When it comes to state debt the statement 'You ain't seen nothing yet' covers Labor's approach. The government has previously announced that the prison PPP will be delayed by up to three years. The honourable Treasurer's 'rack 'em, pack 'em and stack 'em' policy must have to be revised. Perhaps the government will legislate for prisoners to be accommodated in overcrowded, under-resourced prisons by sleeping in shifts: 'rack 'em, pack 'em, stack 'em and triple shift 'em' every eight hours.

Then there is the enormous unbudgeted increase in public sector numbers, which have risen by an additional 14,842 from 2001-02 to 2007-08. Contrary to Labor claims that these are in health, education and policing, only 4,414 are nurses, doctors, teachers or police officers.

Ms CHAPMAN (Bragg—Deputy Leader of the Opposition) (17:34): I rise to speak on the Supply Bill and I indicate that, as convention demands, this bill will be supported by the opposition. The bill facilitates the appropriation of $2,750 million from the consolidated account for the continued provision of the services provided by the government and its agencies and for the administration of funds for which they are responsible.

I do not do so in any way because I am confident that these funds will be appropriated by the government—in particular, by the Treasurer—in any responsible, judicious or equitable manner but because it is recognised that the positions of tens of thousands of public servants are in situ and require to be continued at the very least until the budget has been handed down by the Treasurer in a month or so.

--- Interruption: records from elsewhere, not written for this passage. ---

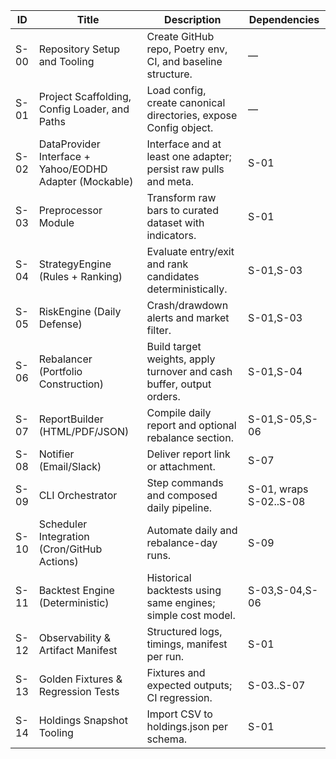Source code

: | ID | Title | Description | Dependencies |
|----|-------|-------------|--------------|
| S-00 | Repository Setup and Tooling | Create GitHub repo, Poetry env, CI, and baseline structure. | — |
| S-01 | Project Scaffolding, Config Loader, and Paths | Load config, create canonical directories, expose Config object. | — |
| S-02 | DataProvider Interface + Yahoo/EODHD Adapter (Mockable) | Interface and at least one adapter; persist raw pulls and meta. | S-01 |
| S-03 | Preprocessor Module | Transform raw bars to curated dataset with indicators. | S-01 |
| S-04 | StrategyEngine (Rules + Ranking) | Evaluate entry/exit and rank candidates deterministically. | S-01,S-03 |
| S-05 | RiskEngine (Daily Defense) | Crash/drawdown alerts and market filter. | S-01,S-03 |
| S-06 | Rebalancer (Portfolio Construction) | Build target weights, apply turnover and cash buffer, output orders. | S-01,S-04 |
| S-07 | ReportBuilder (HTML/PDF/JSON) | Compile daily report and optional rebalance section. | S-01,S-05,S-06 |
| S-08 | Notifier (Email/Slack) | Deliver report link or attachment. | S-07 |
| S-09 | CLI Orchestrator | Step commands and composed daily pipeline. | S-01, wraps S-02..S-08 |
| S-10 | Scheduler Integration (Cron/GitHub Actions) | Automate daily and rebalance-day runs. | S-09 |
| S-11 | Backtest Engine (Deterministic) | Historical backtests using same engines; simple cost model. | S-03,S-04,S-06 |
| S-12 | Observability & Artifact Manifest | Structured logs, timings, manifest per run. | S-01 |
| S-13 | Golden Fixtures & Regression Tests | Fixtures and expected outputs; CI regression. | S-03..S-07 |
| S-14 | Holdings Snapshot Tooling | Import CSV to holdings.json per schema. | S-01 |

The international environment is concerning, to say the least, and we have a level of economic instability which is, at best, unsecured. Couple that with the federal government's cash extravaganza, which it has come to see as necessary for fiscal stimulus at a national level. Given the current international environment, it is even more alarming to consider where we may find ourselves after the effects of any irresponsible financial management at a national level. Clearly, in the end, our major provider of revenue is the commonwealth government, and that may be at risk not only as to maintenance of the current appropriation on which we have become reliant but also for future special projects and extension of funding.

Given that commonwealth funds (GST being independent of that) are a major provider of revenue for the state, the behaviour of the federal government has a significant impact on our state. The stated position of the federal government and state governments is to have some relationship where there is no blame game operating between them, that they are going to end some era of competition and criticism of each other and that we are moving into this new era.

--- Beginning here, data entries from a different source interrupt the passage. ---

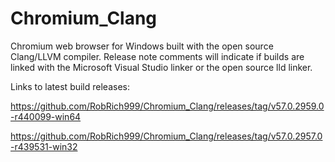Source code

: # Chromium_Clang

Chromium web browser for Windows built with the open source Clang/LLVM compiler. Release note comments will indicate if builds are linked with the Microsoft Visual Studio linker or the open source lld linker.

Links to latest build releases:

https://github.com/RobRich999/Chromium_Clang/releases/tag/v57.0.2959.0-r440099-win64

https://github.com/RobRich999/Chromium_Clang/releases/tag/v57.0.2957.0-r439531-win32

I see it as a new era of complete stagnation, because the commonwealth is a major revenue source for the South Australian budget and, in particular, it allocates much of the funds for health, comprising hundreds of millions of dollars in financial support in order to sustain our health services.

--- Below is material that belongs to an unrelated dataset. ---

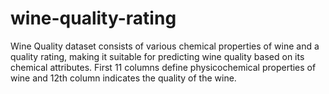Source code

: # wine-quality-rating
Wine Quality dataset consists of various chemical properties of wine and a quality rating, making it suitable for predicting wine quality based on its chemical attributes. First  11 columns define physicochemical properties of wine and 12th column indicates the quality of the wine.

We can look at the historic agreements in relation to the ratios of funding that are contributed to the budget, where almost 30 per cent of the state budget's provision to health is coupled with the significant funds for families and communities, child protection and right across to housing. This forms a significant part of the budget.

The first thing I bring to the attention of the parliament is my absolute despair at the fact that as we approach the anniversary of two years of the current federal government, we still do not have a signed health agreement. This was an agreement over a triennial period which expired on 30 June 2008. It was temporarily extended to 30 June 2009, which is now only weeks away, and yet we still do not have a health agreement signed between the state, territory and federal government for the future funding of this very significant part of the budget.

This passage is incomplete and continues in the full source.